**About this task:** Scan the data for "city" and copy the lines it appears in.

┌─ Extracted material

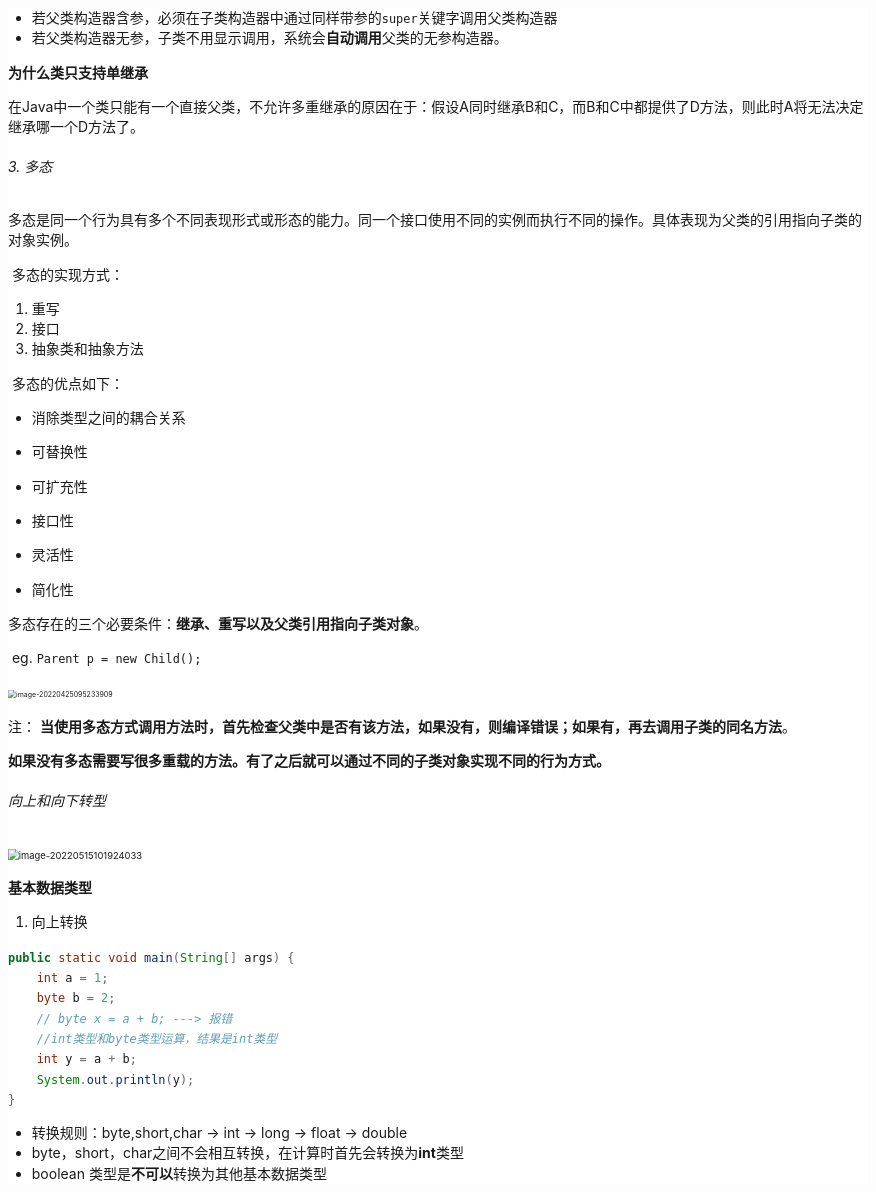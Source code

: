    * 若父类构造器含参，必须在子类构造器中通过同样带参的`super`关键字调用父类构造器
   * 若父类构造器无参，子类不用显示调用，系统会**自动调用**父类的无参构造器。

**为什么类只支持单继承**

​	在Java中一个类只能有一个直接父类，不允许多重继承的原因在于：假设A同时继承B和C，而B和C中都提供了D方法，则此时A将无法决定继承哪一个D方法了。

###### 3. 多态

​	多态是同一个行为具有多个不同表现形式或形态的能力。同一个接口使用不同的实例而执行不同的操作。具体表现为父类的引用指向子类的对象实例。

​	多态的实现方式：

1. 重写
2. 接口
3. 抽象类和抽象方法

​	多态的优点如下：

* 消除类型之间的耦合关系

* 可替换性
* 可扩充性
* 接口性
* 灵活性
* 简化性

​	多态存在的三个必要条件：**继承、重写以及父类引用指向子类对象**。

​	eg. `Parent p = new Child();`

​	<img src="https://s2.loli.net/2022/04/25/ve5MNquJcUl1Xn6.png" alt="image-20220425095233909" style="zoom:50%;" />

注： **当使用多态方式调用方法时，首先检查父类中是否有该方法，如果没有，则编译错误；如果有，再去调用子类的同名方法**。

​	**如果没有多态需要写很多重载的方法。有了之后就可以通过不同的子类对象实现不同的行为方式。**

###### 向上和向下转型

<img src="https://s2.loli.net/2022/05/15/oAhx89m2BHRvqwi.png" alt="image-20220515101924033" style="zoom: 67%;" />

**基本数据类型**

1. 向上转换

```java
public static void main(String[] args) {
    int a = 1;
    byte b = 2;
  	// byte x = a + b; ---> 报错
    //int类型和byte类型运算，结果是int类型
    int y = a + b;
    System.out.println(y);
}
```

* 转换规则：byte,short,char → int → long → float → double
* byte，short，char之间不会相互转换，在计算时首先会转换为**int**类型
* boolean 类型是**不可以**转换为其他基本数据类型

└─
┌─ Extracted material

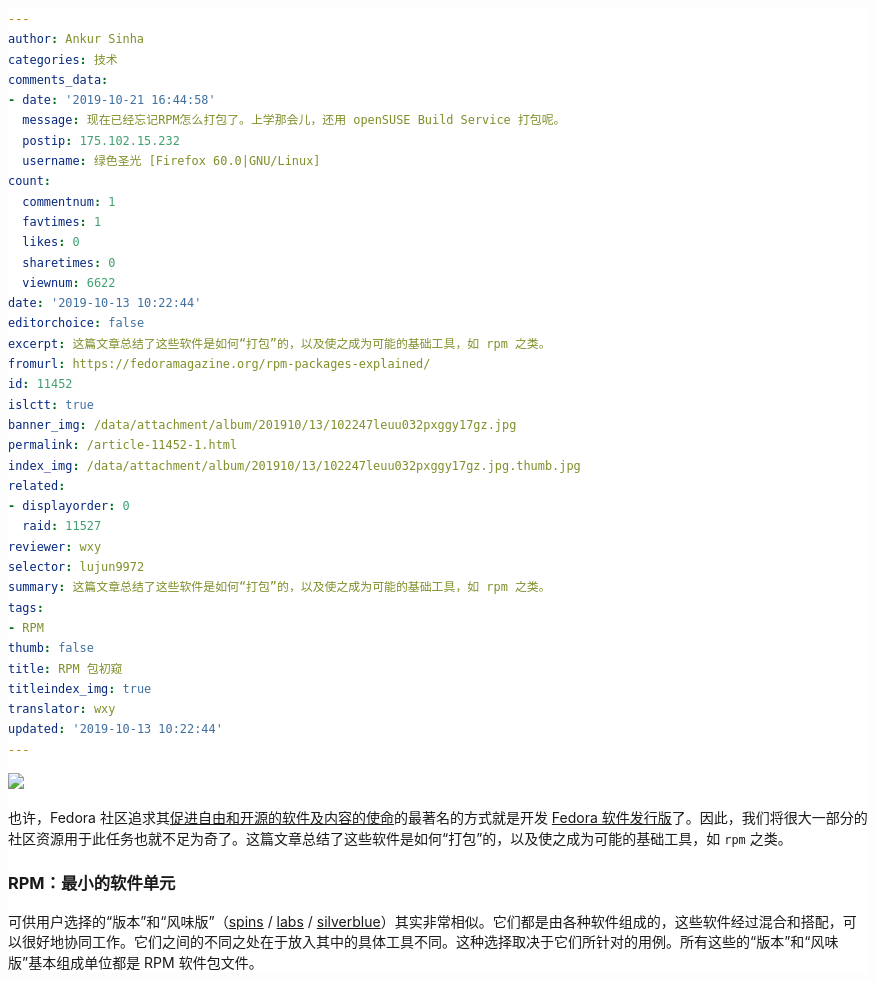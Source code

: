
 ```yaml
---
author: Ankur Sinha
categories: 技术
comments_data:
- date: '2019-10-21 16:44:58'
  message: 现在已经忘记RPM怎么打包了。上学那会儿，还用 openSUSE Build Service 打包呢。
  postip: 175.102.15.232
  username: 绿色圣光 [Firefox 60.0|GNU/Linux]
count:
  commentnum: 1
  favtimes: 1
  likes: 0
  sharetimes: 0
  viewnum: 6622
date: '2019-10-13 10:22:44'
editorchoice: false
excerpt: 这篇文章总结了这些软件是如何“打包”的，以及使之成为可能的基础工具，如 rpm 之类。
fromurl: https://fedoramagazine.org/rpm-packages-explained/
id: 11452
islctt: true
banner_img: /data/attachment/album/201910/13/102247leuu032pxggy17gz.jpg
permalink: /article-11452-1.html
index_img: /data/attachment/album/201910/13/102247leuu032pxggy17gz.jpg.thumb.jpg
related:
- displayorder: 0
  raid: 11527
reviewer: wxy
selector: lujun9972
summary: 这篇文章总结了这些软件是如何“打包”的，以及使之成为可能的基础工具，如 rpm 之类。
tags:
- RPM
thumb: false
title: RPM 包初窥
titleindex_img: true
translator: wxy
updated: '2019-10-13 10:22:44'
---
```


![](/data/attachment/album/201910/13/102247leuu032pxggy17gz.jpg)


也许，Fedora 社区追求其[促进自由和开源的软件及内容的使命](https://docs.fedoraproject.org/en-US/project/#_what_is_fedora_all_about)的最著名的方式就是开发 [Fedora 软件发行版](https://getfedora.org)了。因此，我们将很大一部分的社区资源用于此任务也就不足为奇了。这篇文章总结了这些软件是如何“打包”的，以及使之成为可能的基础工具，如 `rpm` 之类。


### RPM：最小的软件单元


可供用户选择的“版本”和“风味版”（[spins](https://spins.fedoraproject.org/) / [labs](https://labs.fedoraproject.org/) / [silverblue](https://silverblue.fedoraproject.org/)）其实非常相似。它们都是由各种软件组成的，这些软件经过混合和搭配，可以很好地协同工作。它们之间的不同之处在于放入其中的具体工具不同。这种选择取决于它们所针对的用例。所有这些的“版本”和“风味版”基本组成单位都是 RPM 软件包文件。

└─
┌─ Extracted material

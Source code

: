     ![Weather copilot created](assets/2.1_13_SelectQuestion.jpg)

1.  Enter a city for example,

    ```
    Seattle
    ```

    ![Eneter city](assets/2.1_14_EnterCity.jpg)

└─

**Final answer:**
1.  Enter a city for example,
    ![Eneter city](assets/2.1_14_EnterCity.jpg)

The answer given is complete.